Non sarebbe opportuno prevedere che le lezioni del settembre prossimo siano dedicate esclusivamente a un recupero delle attività didattiche dell’anno in corso interrotte dalla pandemia? Per vari motivi, non tutti gli studenti sono riusciti a tenere il passo della didattica a distanza, che comunque non ha portato a termine la programmazione concordata a inizio d’anno.

Una classe politica degna di questo nome lavora per non far trovare i cittadini impreparati allo scenario peggiore. La sospensione delle lezioni in presenza ha contribuito notevolmente a limitare la diffusione del contagio, per cui chiedo: siamo davvero convinti che a settembre sia il caso di riprendere l’insegnamento frontale? È probabile si riparta con la didattica a distanza, pur non ancora accessibile a tutti – quindi inutilizzabile per la valutazione –, e soprattutto con 200 mila insegnanti precari – record assoluto corrispondente al 25 per cento del corpo docente – non in grado di garantire continuità didattica. Due bombe pronte a esplodere, ma con la seconda disinnescabile. Per contenere il prevedibile caos abbiamo infatti chiesto si risolva almeno il secondo problema con un grande piano straordinario di stabilizzazione. E nell’intervento al Senato ho pure suggerito come svilupparlo, categoria per categoria, per evitare devastanti guerre tra poveri. Mi risulta che la proposta raccolga consensi che vanno oltre le forze di opposizione. Solo la ministra non ascolta e, anzi, insiste per concorsi ormai fuori dal tempo….

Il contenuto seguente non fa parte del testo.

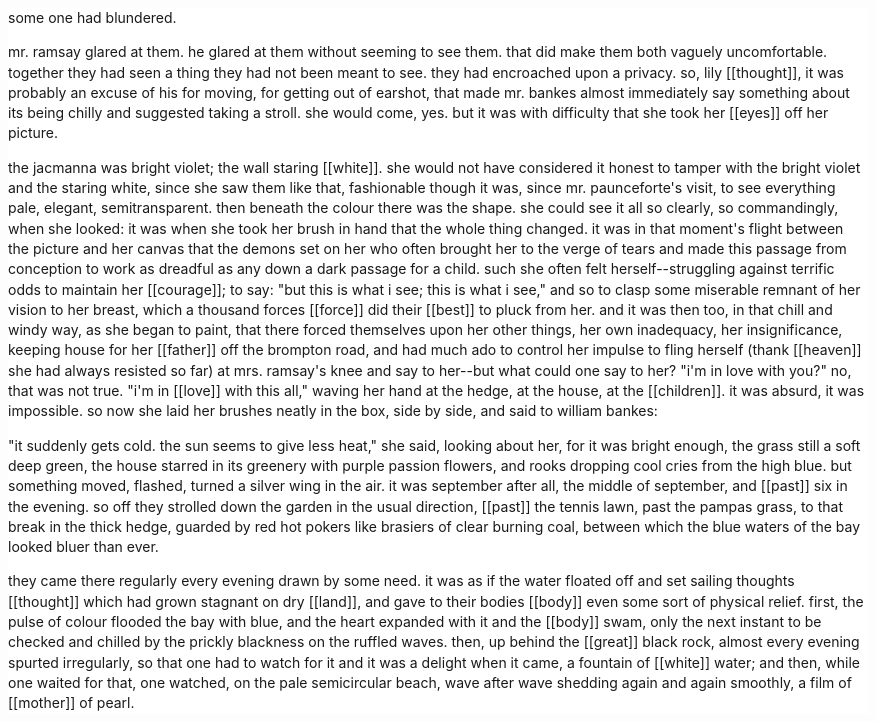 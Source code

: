 
some one had blundered.


mr. ramsay glared at them. he glared at them without seeming to see them.
that did make them both vaguely uncomfortable. together they had seen a
thing they had not been meant to see. they had encroached upon a privacy.
so, lily [[thought]], it was probably an excuse of his for moving, for getting
out of earshot, that made mr. bankes almost immediately say something
about its being chilly and suggested taking a stroll. she would come,
yes. but it was with difficulty that she took her [[eyes]] off her picture.

the jacmanna was bright violet; the wall staring [[white]]. she would not
have considered it honest to tamper with the bright violet and the staring
white, since she saw them like that, fashionable though it was, since
mr. paunceforte's visit, to see everything pale, elegant, semitransparent.
then beneath the colour there was the shape. she could see it all so
clearly, so commandingly, when she looked: it was when she took her brush
in hand that the whole thing changed. it was in that moment's flight
between the picture and her canvas that the demons set on her who often
brought her to the verge of tears and made this passage from conception to
work as dreadful as any down a dark passage for a child. such she often
felt herself--struggling against terrific odds to maintain her [[courage]]; to
say: "but this is what i see; this is what i see," and so to clasp some
miserable remnant of her vision to her breast, which a thousand forces [[force]] did
their [[best]] to pluck from her. and it was then too, in that chill and
windy way, as she began to paint, that there forced themselves upon her
other things, her own inadequacy, her insignificance, keeping house for
her [[father]] off the brompton road, and had much ado to control her impulse
to fling herself (thank [[heaven]] she had always resisted so far) at
mrs. ramsay's knee and say to her--but what could one say to her? "i'm in
love with you?" no, that was not true. "i'm in [[love]] with this all,"
waving her hand at the hedge, at the house, at the [[children]]. it was
absurd, it was impossible. so now she laid her brushes neatly in the box,
side by side, and said to william bankes:

"it suddenly gets cold. the sun seems to give less heat," she said,
looking about her, for it was bright enough, the grass still a soft deep
green, the house starred in its greenery with purple passion flowers, and
rooks dropping cool cries from the high blue. but something moved,
flashed, turned a silver wing in the air. it was september after all,
the middle of september, and [[past]] six in the evening. so off they
strolled down the garden in the usual direction, [[past]] the tennis lawn,
past the pampas grass, to that break in the thick hedge, guarded by red
hot pokers like brasiers of clear burning coal, between which the blue
waters of the bay looked bluer than ever.

they came there regularly every evening drawn by some need. it was as if
the water floated off and set sailing thoughts [[thought]] which had grown stagnant on
dry [[land]], and gave to their bodies [[body]] even some sort of physical relief.
first, the pulse of colour flooded the bay with blue, and the heart
expanded with it and the [[body]] swam, only the next instant to be checked
and chilled by the prickly blackness on the ruffled waves. then, up
behind the [[great]] black rock, almost every evening spurted irregularly, so
that one had to watch for it and it was a delight when it came, a fountain
of [[white]] water; and then, while one waited for that, one watched, on the
pale semicircular beach, wave after wave shedding again and again
smoothly, a film of [[mother]] of pearl.
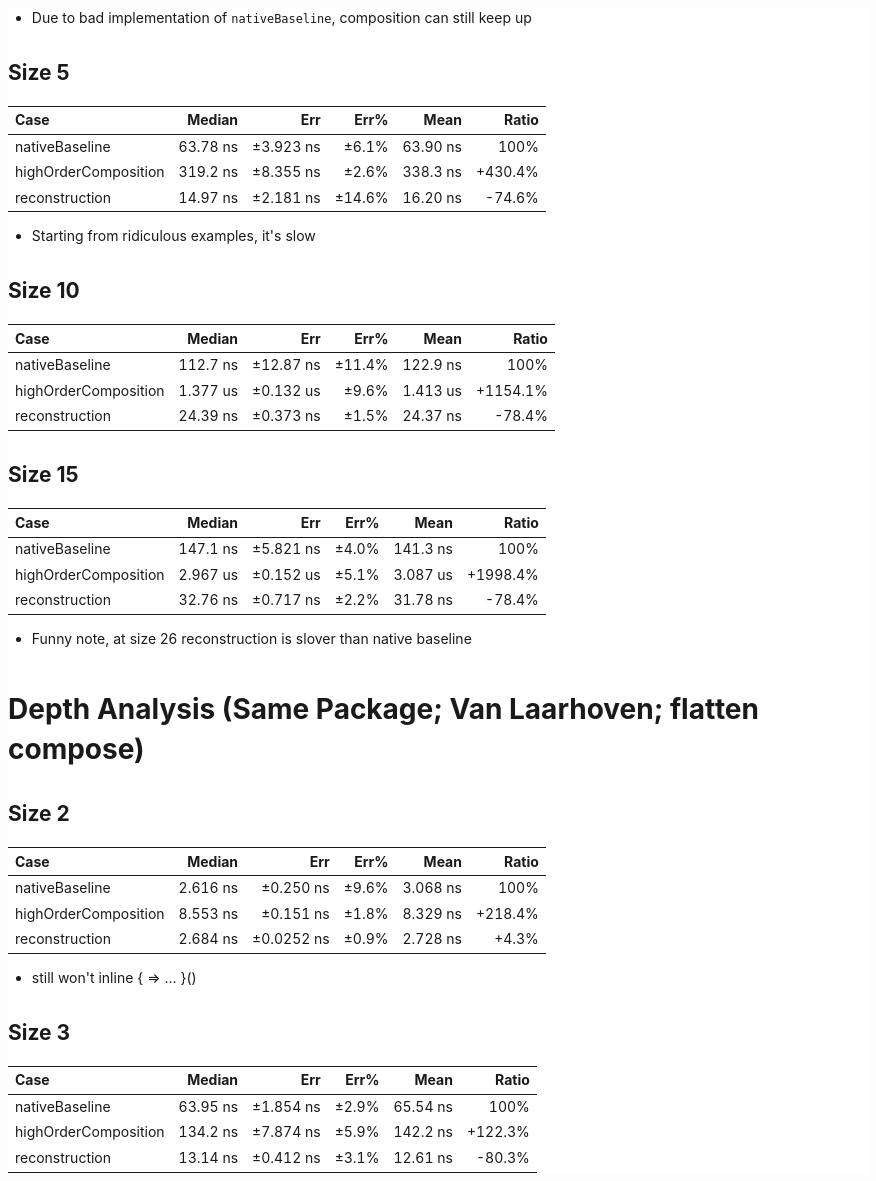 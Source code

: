 - Due to bad implementation of `nativeBaseline`, composition can still keep up

## Size 5
| Case                 |   Median |       Err |   Err% |     Mean |   Ratio |
|:---------------------|---------:|----------:|-------:|---------:|--------:|
| nativeBaseline       | 63.78 ns | ±3.923 ns |  ±6.1% | 63.90 ns |    100% |
| highOrderComposition | 319.2 ns | ±8.355 ns |  ±2.6% | 338.3 ns | +430.4% |
| reconstruction       | 14.97 ns | ±2.181 ns | ±14.6% | 16.20 ns |  -74.6% |

- Starting from ridiculous examples, it's slow

## Size 10
| Case                 |   Median |       Err |   Err% |     Mean |    Ratio |
|:---------------------|---------:|----------:|-------:|---------:|---------:|
| nativeBaseline       | 112.7 ns | ±12.87 ns | ±11.4% | 122.9 ns |     100% |
| highOrderComposition | 1.377 us | ±0.132 us |  ±9.6% | 1.413 us | +1154.1% |
| reconstruction       | 24.39 ns | ±0.373 ns |  ±1.5% | 24.37 ns |   -78.4% |

## Size 15
| Case                 |   Median |       Err |   Err% |     Mean |    Ratio |
|:---------------------|---------:|----------:|-------:|---------:|---------:|
| nativeBaseline       | 147.1 ns | ±5.821 ns |  ±4.0% | 141.3 ns |     100% |
| highOrderComposition | 2.967 us | ±0.152 us |  ±5.1% | 3.087 us | +1998.4% |
| reconstruction       | 32.76 ns | ±0.717 ns |  ±2.2% | 31.78 ns |   -78.4% |

- Funny note, at size 26 reconstruction is slover than native baseline

# Depth Analysis (Same Package; Van Laarhoven; flatten compose)

## Size 2
| Case                 |   Median |        Err |   Err% |     Mean |   Ratio |
|:---------------------|---------:|-----------:|-------:|---------:|--------:|
| nativeBaseline       | 2.616 ns |  ±0.250 ns |  ±9.6% | 3.068 ns |    100% |
| highOrderComposition | 8.553 ns |  ±0.151 ns |  ±1.8% | 8.329 ns | +218.4% |
| reconstruction       | 2.684 ns | ±0.0252 ns |  ±0.9% | 2.728 ns |   +4.3% |

- still won't inline { => ... }()

## Size 3
| Case                 |   Median |       Err |   Err% |     Mean |   Ratio |
|:---------------------|---------:|----------:|-------:|---------:|--------:|
| nativeBaseline       | 63.95 ns | ±1.854 ns |  ±2.9% | 65.54 ns |    100% |
| highOrderComposition | 134.2 ns | ±7.874 ns |  ±5.9% | 142.2 ns | +122.3% |
| reconstruction       | 13.14 ns | ±0.412 ns |  ±3.1% | 12.61 ns |  -80.3% |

La pandemia ha fatto accantonare alcuni grossi problemi del mondo scolastico: il rinnovo del contratto della scuola, l’aumento degli stipendi dei docenti e del personale Ata, il sovraffollamento delle classi, i diplomati magistrale ante 2001, la vertenza giudiziaria sui neodirigenti. Prima o poi se ne dovrà riparlare.

L’ha detto: se ne dovrà riparlare. Sperando che nel frattempo l’evidente inadeguatezza dell’azione ministeriale non li moltiplichi.